Tactical retros are short and specific. Strategic retrospection happens
at /trout-archive, not here.
Gate-and-ratchet
Before starting tier N+1, the gate closes if:
- Any tier N unit is still flagged.
- Verification is red.
- The tier retro identified a blocker for tier N+1.
A closed gate stops the loop and reports to the user. The user decides
whether to resume, re-tier, or bail.
Message-driven redirects
If the router passes a message like "address feedback on #14", this
loop:
- Invokes
/trout-pr-respond <slug> <pr> to get the response plan.
- Treats each Blocker item as a new unit in the current tier (or a new
tier if the feedback rewrites scope).
- Iterates the unit loop. When done, re-invokes
/trout-pull-request to update the PR.
Rules
- Coverage before transforms. Do not start tier 1 without a
complete inventory.
- Pre-flight before any tier. Every tier starts from a known-good
state.
- One contract per tier, restated per unit only for deltas.
- Evaluator always runs. No exceptions. Never self-approve.
- Scope discipline. Fixes outside this phase's pattern get noted in
"Notes for the PR" and are deferred — not absorbed silently.
- Record corrections in the checkin. If the user redirects a unit
mid-flight, overrides a decision, or the evaluator flags something
the generator defaulted to incorrectly, note it verbatim in the
checkin's "Notes for the PR" section with a
correction: prefix.
/trout-save-session captures every such line to
learnings/session-notes/ via
Bash("node .claude/scripts/griot/capture.ts --from-checkin=...")
at end of session; /griot-compact decides which get promoted.

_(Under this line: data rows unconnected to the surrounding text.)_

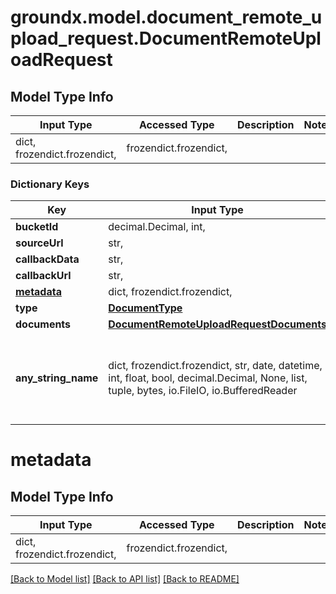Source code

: # groundx.model.document_remote_upload_request.DocumentRemoteUploadRequest

## Model Type Info
Input Type | Accessed Type | Description | Notes
------------ | ------------- | ------------- | -------------
dict, frozendict.frozendict,  | frozendict.frozendict,  |  | 

### Dictionary Keys
Key | Input Type | Accessed Type | Description | Notes
------------ | ------------- | ------------- | ------------- | -------------
**bucketId** | decimal.Decimal, int,  | decimal.Decimal,  |  | 
**sourceUrl** | str,  | str,  |  | [optional] 
**callbackData** | str,  | str,  |  | [optional] 
**callbackUrl** | str,  | str,  |  | [optional] 
**[metadata](#metadata)** | dict, frozendict.frozendict,  | frozendict.frozendict,  |  | [optional] 
**type** | [**DocumentType**](DocumentType.md) | [**DocumentType**](DocumentType.md) |  | [optional] 
**documents** | [**DocumentRemoteUploadRequestDocuments**](DocumentRemoteUploadRequestDocuments.md) | [**DocumentRemoteUploadRequestDocuments**](DocumentRemoteUploadRequestDocuments.md) |  | [optional] 
**any_string_name** | dict, frozendict.frozendict, str, date, datetime, int, float, bool, decimal.Decimal, None, list, tuple, bytes, io.FileIO, io.BufferedReader | frozendict.frozendict, str, BoolClass, decimal.Decimal, NoneClass, tuple, bytes, FileIO | any string name can be used but the value must be the correct type | [optional]

# metadata

## Model Type Info
Input Type | Accessed Type | Description | Notes
------------ | ------------- | ------------- | -------------
dict, frozendict.frozendict,  | frozendict.frozendict,  |  | 

[[Back to Model list]](../../README.md#documentation-for-models) [[Back to API list]](../../README.md#documentation-for-api-endpoints) [[Back to README]](../../README.md)

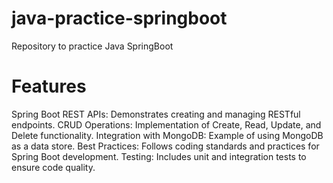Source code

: # java-practice-springboot
Repository to practice Java SpringBoot

# Features
Spring Boot REST APIs: Demonstrates creating and managing RESTful endpoints.
CRUD Operations: Implementation of Create, Read, Update, and Delete functionality.
Integration with MongoDB: Example of using MongoDB as a data store.
Best Practices: Follows coding standards and practices for Spring Boot development.
Testing: Includes unit and integration tests to ensure code quality.
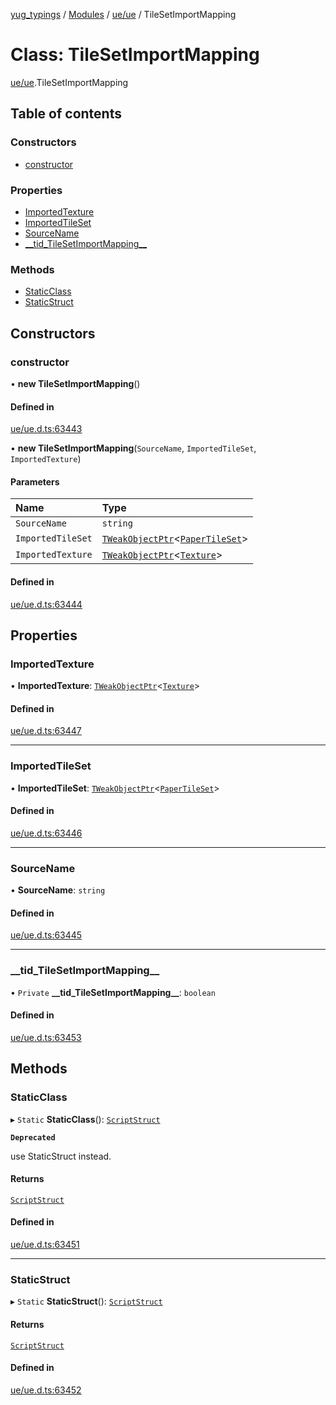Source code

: [yug_typings](../README.md) / [Modules](../modules.md) / [ue/ue](../modules/ue_ue.md) / TileSetImportMapping

# Class: TileSetImportMapping

[ue/ue](../modules/ue_ue.md).TileSetImportMapping

## Table of contents

### Constructors

- [constructor](ue_ue.TileSetImportMapping.md#constructor)

### Properties

- [ImportedTexture](ue_ue.TileSetImportMapping.md#importedtexture)
- [ImportedTileSet](ue_ue.TileSetImportMapping.md#importedtileset)
- [SourceName](ue_ue.TileSetImportMapping.md#sourcename)
- [\_\_tid\_TileSetImportMapping\_\_](ue_ue.TileSetImportMapping.md#__tid_tilesetimportmapping__)

### Methods

- [StaticClass](ue_ue.TileSetImportMapping.md#staticclass)
- [StaticStruct](ue_ue.TileSetImportMapping.md#staticstruct)

## Constructors

### constructor

• **new TileSetImportMapping**()

#### Defined in

[ue/ue.d.ts:63443](https://github.com/YugMetaverse/yug_typings/blob/b7d9b19/ue/ue.d.ts#L63443)

• **new TileSetImportMapping**(`SourceName`, `ImportedTileSet`, `ImportedTexture`)

#### Parameters

| Name | Type |
| :------ | :------ |
| `SourceName` | `string` |
| `ImportedTileSet` | [`TWeakObjectPtr`](../modules/ue_puerts.md#tweakobjectptr)<[`PaperTileSet`](ue_ue.PaperTileSet.md)\> |
| `ImportedTexture` | [`TWeakObjectPtr`](../modules/ue_puerts.md#tweakobjectptr)<[`Texture`](ue_ue.Texture.md)\> |

#### Defined in

[ue/ue.d.ts:63444](https://github.com/YugMetaverse/yug_typings/blob/b7d9b19/ue/ue.d.ts#L63444)

## Properties

### ImportedTexture

• **ImportedTexture**: [`TWeakObjectPtr`](../modules/ue_puerts.md#tweakobjectptr)<[`Texture`](ue_ue.Texture.md)\>

#### Defined in

[ue/ue.d.ts:63447](https://github.com/YugMetaverse/yug_typings/blob/b7d9b19/ue/ue.d.ts#L63447)

___

### ImportedTileSet

• **ImportedTileSet**: [`TWeakObjectPtr`](../modules/ue_puerts.md#tweakobjectptr)<[`PaperTileSet`](ue_ue.PaperTileSet.md)\>

#### Defined in

[ue/ue.d.ts:63446](https://github.com/YugMetaverse/yug_typings/blob/b7d9b19/ue/ue.d.ts#L63446)

___

### SourceName

• **SourceName**: `string`

#### Defined in

[ue/ue.d.ts:63445](https://github.com/YugMetaverse/yug_typings/blob/b7d9b19/ue/ue.d.ts#L63445)

___

### \_\_tid\_TileSetImportMapping\_\_

• `Private` **\_\_tid\_TileSetImportMapping\_\_**: `boolean`

#### Defined in

[ue/ue.d.ts:63453](https://github.com/YugMetaverse/yug_typings/blob/b7d9b19/ue/ue.d.ts#L63453)

## Methods

### StaticClass

▸ `Static` **StaticClass**(): [`ScriptStruct`](ue_ue.ScriptStruct.md)

**`Deprecated`**

use StaticStruct instead.

#### Returns

[`ScriptStruct`](ue_ue.ScriptStruct.md)

#### Defined in

[ue/ue.d.ts:63451](https://github.com/YugMetaverse/yug_typings/blob/b7d9b19/ue/ue.d.ts#L63451)

___

### StaticStruct

▸ `Static` **StaticStruct**(): [`ScriptStruct`](ue_ue.ScriptStruct.md)

#### Returns

[`ScriptStruct`](ue_ue.ScriptStruct.md)

#### Defined in

[ue/ue.d.ts:63452](https://github.com/YugMetaverse/yug_typings/blob/b7d9b19/ue/ue.d.ts#L63452)
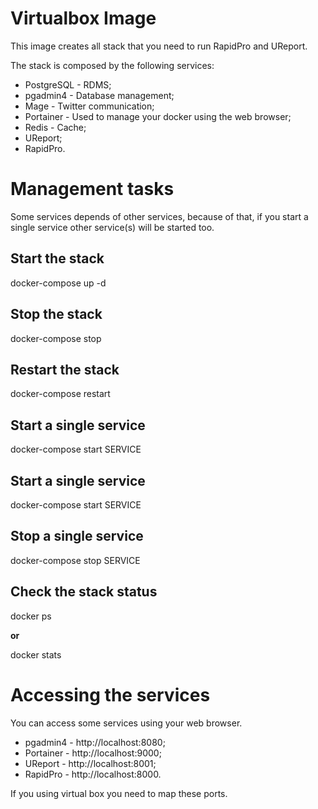# Virtualbox Image

This image creates all stack that you need to run RapidPro and UReport.

The stack is composed by the following services:
* PostgreSQL - RDMS;
* pgadmin4 - Database management;
* Mage - Twitter communication;
* Portainer - Used to manage your docker using the web browser;
* Redis - Cache;
* UReport;
* RapidPro.

# Management tasks

Some services depends of other services, because of that, if you start a single service other service(s) will be started too.

## Start the stack

docker-compose up -d

## Stop the stack

docker-compose stop

## Restart the stack

docker-compose restart

## Start a single service

docker-compose start SERVICE

## Start a single service

docker-compose start SERVICE

## Stop a single service

docker-compose stop SERVICE

## Check the stack status

docker ps

**or**

docker stats

# Accessing the services

You can access some services using your web browser.

* pgadmin4 - http://localhost:8080;
* Portainer - http://localhost:9000;
* UReport - http://localhost:8001;
* RapidPro - http://localhost:8000.

If you using virtual box you need to map these ports.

The loop itself never writes to learnings/.
- No emojis.
Output to router
On any termination — phase close, closed gate, or escalation — return:
- Status: completed | gated | escalated | aborted
- Phase:
<N> <name>
- Tiers run: list with counts (e.g.,
1: 3 files, 2: 7 files)
- Last checkin:
<NN>
- Last PR update:
<url> or none
- Reason (if not completed): one-line cause
- Next action: what the router or user should do next
Failure modes
- Pre-flight fails → stop, report, do not proceed.
- Evaluator flags 3× → stop, escalate to user, do not auto-merge or
force-approve.
- Inventory shrinks mid-phase (items disappear) → stop; something moved
under you. Regenerate inventory and reconcile.
- Working tree dirty at boundary → stop; do not stash silently.